The Thomas Gamble Building, formerly known as the Eugene Kelly Stores, Kelly's Block and Kelly's Building, is a historic building in Savannah, Georgia, United States. Located in Savannah's Historic District, between Upper Stoddard Range to the east, Savannah City Hall to the south and the Hyatt Regency Savannah to the west, the addresses of some of the properties are East Bay Street, above Factors Walk, while Olympia Cafe occupies the former King Cotton warehouses on the River Street elevation. Olympia's owner, Nick Pappas, died in 2025, after which the city decided not to renew the business's lease. A petition to save the business gained over 3,500 signatures.
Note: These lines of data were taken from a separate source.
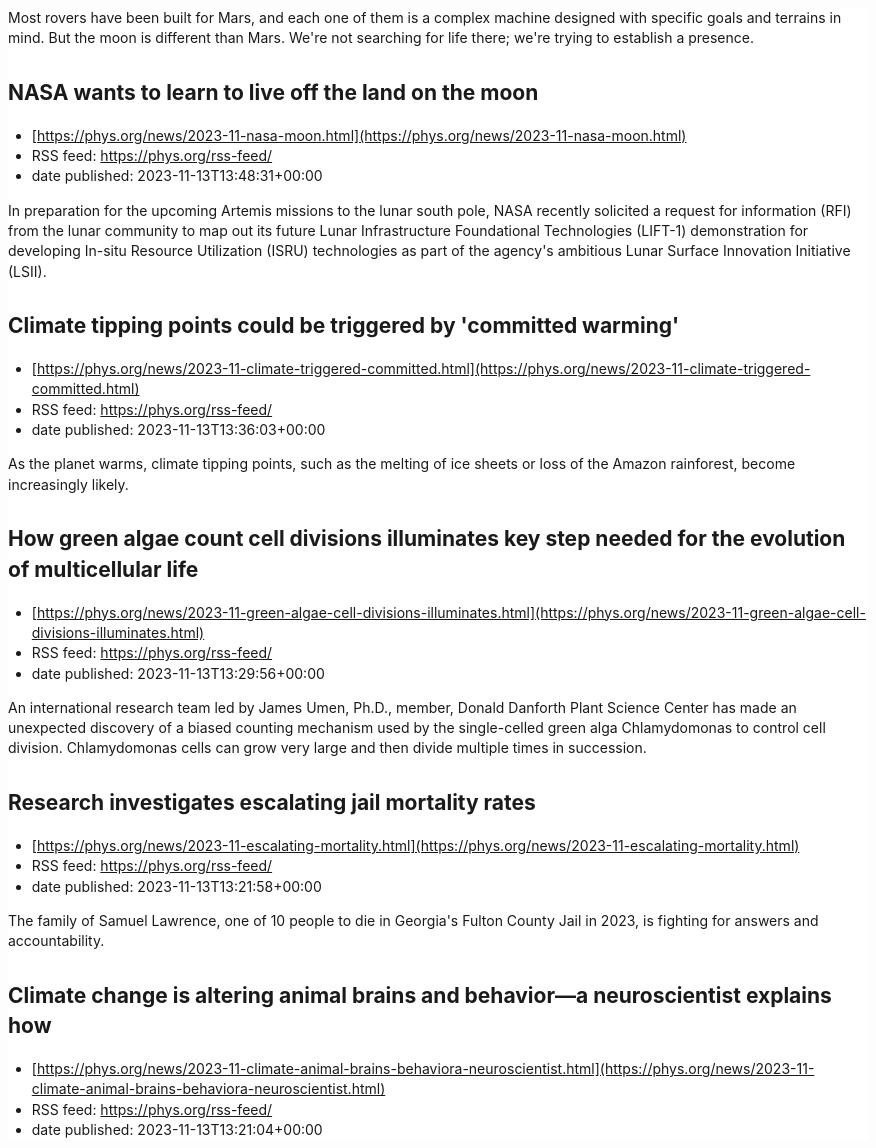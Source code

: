 Most rovers have been built for Mars, and each one of them is a complex machine designed with specific goals and terrains in mind. But the moon is different than Mars. We're not searching for life there; we're trying to establish a presence.

## NASA wants to learn to live off the land on the moon
 - [https://phys.org/news/2023-11-nasa-moon.html](https://phys.org/news/2023-11-nasa-moon.html)
 - RSS feed: https://phys.org/rss-feed/
 - date published: 2023-11-13T13:48:31+00:00

In preparation for the upcoming Artemis missions to the lunar south pole, NASA recently solicited a request for information (RFI) from the lunar community to map out its future Lunar Infrastructure Foundational Technologies (LIFT-1) demonstration for developing In-situ Resource Utilization (ISRU) technologies as part of the agency's ambitious Lunar Surface Innovation Initiative (LSII).

## Climate tipping points could be triggered by 'committed warming'
 - [https://phys.org/news/2023-11-climate-triggered-committed.html](https://phys.org/news/2023-11-climate-triggered-committed.html)
 - RSS feed: https://phys.org/rss-feed/
 - date published: 2023-11-13T13:36:03+00:00

As the planet warms, climate tipping points, such as the melting of ice sheets or loss of the Amazon rainforest, become increasingly likely.

## How green algae count cell divisions illuminates key step needed for the evolution of multicellular life
 - [https://phys.org/news/2023-11-green-algae-cell-divisions-illuminates.html](https://phys.org/news/2023-11-green-algae-cell-divisions-illuminates.html)
 - RSS feed: https://phys.org/rss-feed/
 - date published: 2023-11-13T13:29:56+00:00

An international research team led by James Umen, Ph.D., member, Donald Danforth Plant Science Center has made an unexpected discovery of a biased counting mechanism used by the single-celled green alga Chlamydomonas to control cell division. Chlamydomonas cells can grow very large and then divide multiple times in succession.

## Research investigates escalating jail mortality rates
 - [https://phys.org/news/2023-11-escalating-mortality.html](https://phys.org/news/2023-11-escalating-mortality.html)
 - RSS feed: https://phys.org/rss-feed/
 - date published: 2023-11-13T13:21:58+00:00

The family of Samuel Lawrence, one of 10 people to die in Georgia's Fulton County Jail in 2023, is fighting for answers and accountability.

## Climate change is altering animal brains and behavior—a neuroscientist explains how
 - [https://phys.org/news/2023-11-climate-animal-brains-behaviora-neuroscientist.html](https://phys.org/news/2023-11-climate-animal-brains-behaviora-neuroscientist.html)
 - RSS feed: https://phys.org/rss-feed/
 - date published: 2023-11-13T13:21:04+00:00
The building was constructed in 1877, by W. G. Butler, replacing the 1869 Eugene Kelly Stores, designed by Muller & Bruyn but which burned in 1876. Shortly after the fire, Kelly, a millionaire from New York, stated that he intended to rebuild, naming it "Kelly's Stores 2". To match the Bay Street frontage, the River Street façade was given a stucco finish in 1883, under the supervision of Bernard Goode.

Several prominent Savannah companies were located in Kelly's Block for many years, including the John Flannery Co., which moved into the building upon its rebuilding was completed in 1877. Purse Printing & Paper Co. occupied space in the property for over sixty years.

After the death of Kelly in 1894, his family maintained the property until 1907, at which point it was sold to New York's Temple Court Company, owned by Eugene's son, Thomas Hughes Kelly.

The Temple Court Company sold the rear half of Wharf Lot 9, which contained the structure of Kelly's Block. Thomas rented another part of the building to the City of Savannah, before selling the entire building to the city in June 1943.

The building was renamed in 1945 for Thomas Gamble, Savannah's mayor between 1933 and 1937 and 1938 until his death in 1945.